Today we gathered up another batch of late ripening tomatoes and cooked them down into sauce. Tomatoes in October is out of the ordinary for around here. And there are still a lot of green tomatoes, and blossoms! We harvested melons from the garden–months beyond their normal harvest time.
From my foraging group, we are hearing reports of harvested asparagus shoots, morel mushrooms, and other spring fare. My iris bulbs are sprouting.
It was a long, wet, mild summer, capped off with an extended warm autumn. Though some of the trees have turned and dropped their leaves (you can always count on the American black cherry trees to go early), many, if not most, of the trees are still sporting full green foliage. I took a walk in the forest today, and it looked like August. We’ve noticed that when the trees do go, the color is drab and brief, before fading to brown. We are accustomed to brilliant fall color. Spoiled I guess. The past few years when the autumns were mild, the color season has been increasingly less spectacular. The good news is that this year there is some relief from the constant drone of tourists in helicopters.

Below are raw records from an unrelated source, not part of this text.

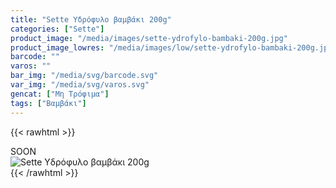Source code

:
 ```yaml
---
title: "Sette Υδρόφυλο βαμβάκι 200g"
categories: ["Sette"]
product_image: "/media/images/sette-ydrofylo-bambaki-200g.jpg"
product_image_lowres: "/media/images/low/sette-ydrofylo-bambaki-200g.jpg"
barcode: ""
varos: ""
bar_img: "/media/svg/barcode.svg"
var_img: "/media/svg/varos.svg"
gencat: ["Μη Τρόφιμα"]
tags: ["Βαμβάκι"]
---
```

{{< rawhtml >}}

<div class="sload440"><div class="product">SOON<br><div class="pimg"><img alt="Sette Υδρόφυλο βαμβάκι 200g" title="Sette Υδρόφυλο βαμβάκι 200g" src="/media/images/sette-ydrofylo-bambaki-200g.jpg"></div></div></div>
{{< /rawhtml >}}


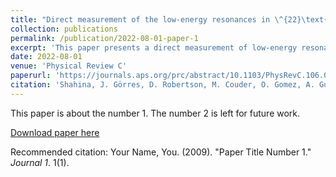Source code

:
 ```yaml
---
title: "Direct measurement of the low-energy resonances in \^{22}\text{Ne}(\alpha,\gamma)^{26}\text{Mg}\ reaction"
collection: publications
permalink: /publication/2022-08-01-paper-1
excerpt: 'This paper presents a direct measurement of low-energy resonances in the \^{22}\text{Ne}(\alpha,\gamma)^{26}\text{Mg}\ reaction.'
date: 2022-08-01
venue: 'Physical Review C'
paperurl: 'https://journals.aps.org/prc/abstract/10.1103/PhysRevC.106.025805'
citation: 'Shahina, J. Görres, D. Robertson, M. Couder, O. Gomez, A. Gula, M. Hanhardt, T. Kadlecek, R. Kelmar, P. Scholz, A. Simon, E. Stech, F. Strieder, and M. Wiescher. (2022). &quot;Direct measurement of the low-energy resonances in \^{22}\text{Ne}(\alpha,\gamma)^{26}\text{Mg}\ reaction.&quot; <i>Physical Review C</i>. 106(2), 025805.'
---
```

This paper is about the number 1. The number 2 is left for future work.

[Download paper here](http://academicpages.github.io/files/paper1.pdf)

Recommended citation: Your Name, You. (2009). "Paper Title Number 1." <i>Journal 1</i>. 1(1).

Usually, when I can tomatoes, it’s in the heat of the summer. I throw open the windows and vent the steam to the great outdoors. Now it’s a little on the cool side out there, and I’m not willing to dump quarts and quarts of steam into a closed house. Rick came up with the perfect solution. Reduce the tomato sauce outdoors, on a propane burner. I keeps the moisture and tomato aromas outside. I had to hang the laundry on the far end of the clothesline, for fear that my fresh clean clothes and linens would pick up the tomato fragrance, but otherwise, it worked well.
By all accounts, the abnormally warm weather will run at least another couple of weeks. I don’t mind–we’ve still got plenty to do outdoors. I have some transplanting to do–though I was hoping the berry plants would go a little more dormant before I moved them. We just have to wait and see.